Anders art is an investigation into the ways we make meaning from the places around us. In his life and work, he seeks an intimate connection to the land through a process of exploration, documentation, and creation. His theory and practice are informed by the history of cartography, and the ways in which we make and use maps today. He finds solitude and inspiration in the rocky shores of the Salish Sea, the dense moss-covered woods of the south Puget Sound, and the windswept peaks of the Pacific Northwest, a region he has come to know as home. Weaving memories, history, and myth together, he creates hand drawn maps that encourage viewers to look closer, discover, and call out, “I am here.” These large scale black and white works act as a bridge between people and their environment, spreading ecological consciousness and bringing people closer to the places they inhabit.
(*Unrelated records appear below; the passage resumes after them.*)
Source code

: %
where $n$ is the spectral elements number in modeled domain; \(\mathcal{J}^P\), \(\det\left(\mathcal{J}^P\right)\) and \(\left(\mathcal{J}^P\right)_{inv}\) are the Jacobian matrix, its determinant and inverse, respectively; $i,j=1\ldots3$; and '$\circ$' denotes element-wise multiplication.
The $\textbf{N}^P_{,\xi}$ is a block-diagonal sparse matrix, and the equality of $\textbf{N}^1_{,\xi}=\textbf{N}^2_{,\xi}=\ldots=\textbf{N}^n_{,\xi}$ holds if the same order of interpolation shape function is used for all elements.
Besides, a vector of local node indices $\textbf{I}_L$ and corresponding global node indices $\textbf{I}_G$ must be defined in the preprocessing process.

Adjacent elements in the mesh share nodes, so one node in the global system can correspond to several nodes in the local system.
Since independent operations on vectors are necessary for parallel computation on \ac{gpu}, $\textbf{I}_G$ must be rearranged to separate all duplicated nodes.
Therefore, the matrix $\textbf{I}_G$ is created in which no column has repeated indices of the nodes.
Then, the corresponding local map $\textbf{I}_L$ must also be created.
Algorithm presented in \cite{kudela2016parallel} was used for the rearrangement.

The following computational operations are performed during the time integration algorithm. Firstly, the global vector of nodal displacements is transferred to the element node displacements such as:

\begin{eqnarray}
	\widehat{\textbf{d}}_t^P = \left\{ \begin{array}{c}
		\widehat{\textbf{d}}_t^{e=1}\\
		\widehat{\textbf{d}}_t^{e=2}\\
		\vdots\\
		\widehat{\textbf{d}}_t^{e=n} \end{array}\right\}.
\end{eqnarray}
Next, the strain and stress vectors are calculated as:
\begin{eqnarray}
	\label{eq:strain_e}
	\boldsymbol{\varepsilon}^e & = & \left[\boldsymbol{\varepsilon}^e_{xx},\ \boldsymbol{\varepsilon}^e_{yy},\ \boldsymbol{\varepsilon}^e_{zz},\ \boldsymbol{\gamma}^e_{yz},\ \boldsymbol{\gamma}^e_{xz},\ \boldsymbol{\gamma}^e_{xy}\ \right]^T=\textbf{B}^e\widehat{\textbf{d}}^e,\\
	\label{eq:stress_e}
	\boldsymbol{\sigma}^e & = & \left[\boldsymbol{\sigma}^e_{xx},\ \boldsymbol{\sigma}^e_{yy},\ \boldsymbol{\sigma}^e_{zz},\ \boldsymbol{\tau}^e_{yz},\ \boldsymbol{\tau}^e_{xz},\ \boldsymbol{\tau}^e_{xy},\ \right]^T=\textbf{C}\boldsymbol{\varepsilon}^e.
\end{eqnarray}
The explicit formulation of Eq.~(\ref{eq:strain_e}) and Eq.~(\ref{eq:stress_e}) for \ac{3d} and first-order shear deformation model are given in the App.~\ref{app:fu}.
Anders’ sculptural work incorporates moss, wood, shells, stones and minerals in small scale installations that encourage us to encounter something wild, to carry that feeling with us inside where we often forget about what’s outside. His photography calls attention to the ways landscapes have been altered by human use, but also how our relation to them has changed. Spending most of his childhood exploring the woods and beaches of Fidalgo Island, his artistic work stems from a deep love of the natural world and an interest in local knowledge, which he hopes to spread to others through his creations. Looking out of plane windows, viewing satellite imagery and maps, hiking, and climbing trees are all ways he gains unique perspectives to interact with the earth. Ultimately he strives to play an important role in changing the way we perceive our relation to the world we live in.
Anders is currently studying studio art at The Evergreen State College in Olympia where he continues to develop his practice by working in the studio, experimenting with materials and themes, and collaborating with others.